When we are productive in Christ and for his sake, everything we do has an eternal impact. Literally everything. “In everything he does, he prospers” (Ps. 1: 3). “Therefore, my beloved brothers, be steadfast, immovable, always abounding in the work of the Lord, knowing that in the Lord your labor is not in vain” (1 Cor. 15: 58). We are to abound (be productive) in the work of the Lord and, beyond that, we are to know that the abundant results of our work in the Lord will not be simply temporal but will last forever (they are not “in vain”).
If we care about productivity , then it makes sense that we would want the things we do to have an eternal impact and last forever . That’s the ultimate in productivity.

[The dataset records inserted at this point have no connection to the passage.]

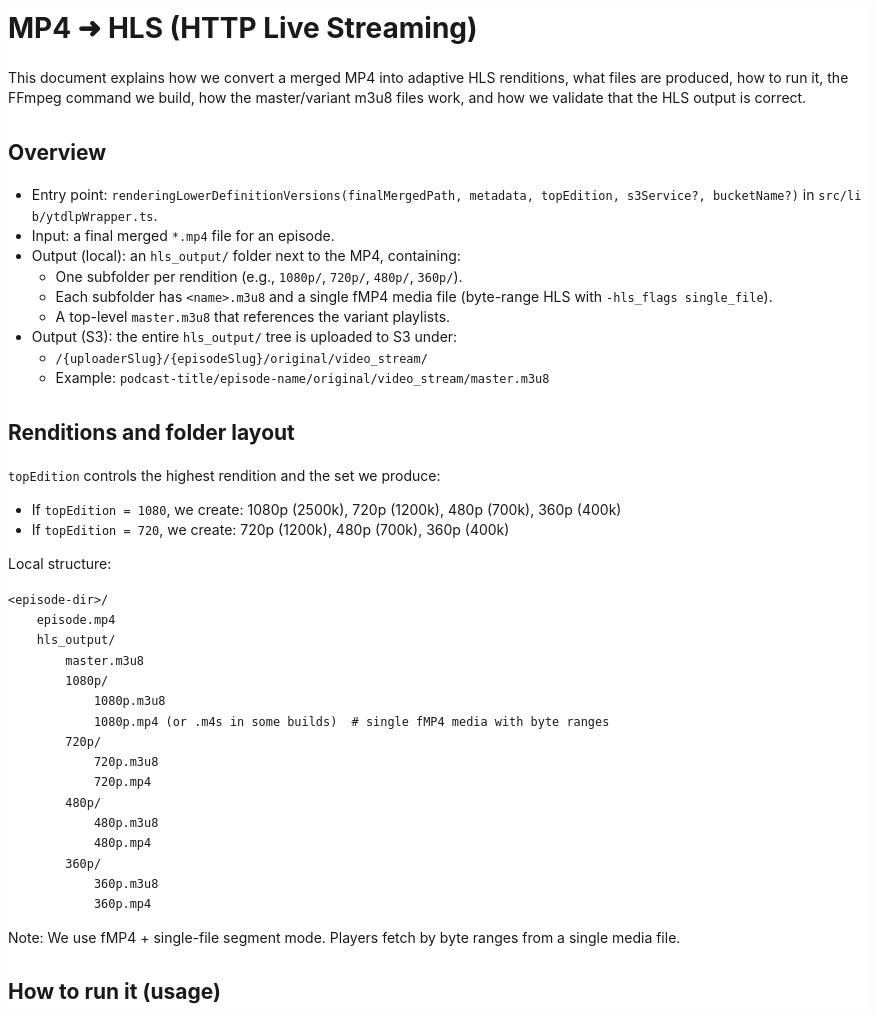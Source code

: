 # MP4 ➜ HLS (HTTP Live Streaming)

This document explains how we convert a merged MP4 into adaptive HLS renditions, what files are produced, how to run it, the FFmpeg command we build, how the master/variant m3u8 files work, and how we validate that the HLS output is correct.

## Overview

- Entry point: `renderingLowerDefinitionVersions(finalMergedPath, metadata, topEdition, s3Service?, bucketName?)` in `src/lib/ytdlpWrapper.ts`.
- Input: a final merged `*.mp4` file for an episode.
- Output (local): an `hls_output/` folder next to the MP4, containing:
	- One subfolder per rendition (e.g., `1080p/`, `720p/`, `480p/`, `360p/`).
	- Each subfolder has `<name>.m3u8` and a single fMP4 media file (byte-range HLS with `-hls_flags single_file`).
	- A top-level `master.m3u8` that references the variant playlists.
- Output (S3): the entire `hls_output/` tree is uploaded to S3 under:
	- `/{uploaderSlug}/{episodeSlug}/original/video_stream/`
	- Example: `podcast-title/episode-name/original/video_stream/master.m3u8`

## Renditions and folder layout

`topEdition` controls the highest rendition and the set we produce:

- If `topEdition = 1080`, we create: 1080p (2500k), 720p (1200k), 480p (700k), 360p (400k)
- If `topEdition = 720`, we create: 720p (1200k), 480p (700k), 360p (400k)

Local structure:

```text
<episode-dir>/
	episode.mp4
	hls_output/
		master.m3u8
		1080p/
			1080p.m3u8
			1080p.mp4 (or .m4s in some builds)  # single fMP4 media with byte ranges
		720p/
			720p.m3u8
			720p.mp4
		480p/
			480p.m3u8
			480p.mp4
		360p/
			360p.m3u8
			360p.mp4
```

Note: We use fMP4 + single-file segment mode. Players fetch by byte ranges from a single media file.

## How to run it (usage)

We have this when we do everything we do for Christ, in his power, and for his glory. It is ultimately unproductive to look only at this life.
4. God answers our need for fulfillment.
As Augustine said, God has made us for himself, and our hearts are restless until they find our rest in him. Or as Jesus said, “Whoever drinks of the water that I will give him will never be thirsty again. The water that I will give him will become in him a spring of water welling up to eternal life” (John 4: 14). The chief villain of the story — lack of fulfillment — is answered and conquered only by God himself.
The ultimate reason to center your life and productivity on God is because Jesus is worth it. Jesus is what makes it “your best life now,” if we were to talk in those terms (though I prefer “your best life — later”).
5. God does a better job of planning our lives than we ever can.
While it is important for us to make plans and work for those plans to succeed, we don’t want to fall into the trap of planning our entire lives in meticulous detail, for this simple reason: we are finite and fallible creatures.
You don’t want to be the one to plan your whole life, because God does a better job than you ever will. Again, there is a place for planning. But if your plans are never upset or disrupted, if all that happens to you is something you have planned, your productivity will be very limited. Some of the best, most productive moments in life are the things that we don’t plan — the surprises of life.
Perman, Matthew Aaron (2014-03-04). What's Best Next: How the Gospel Transforms the Way You Get Things Done (pp. 55-57). Zondervan. Kindle Edition.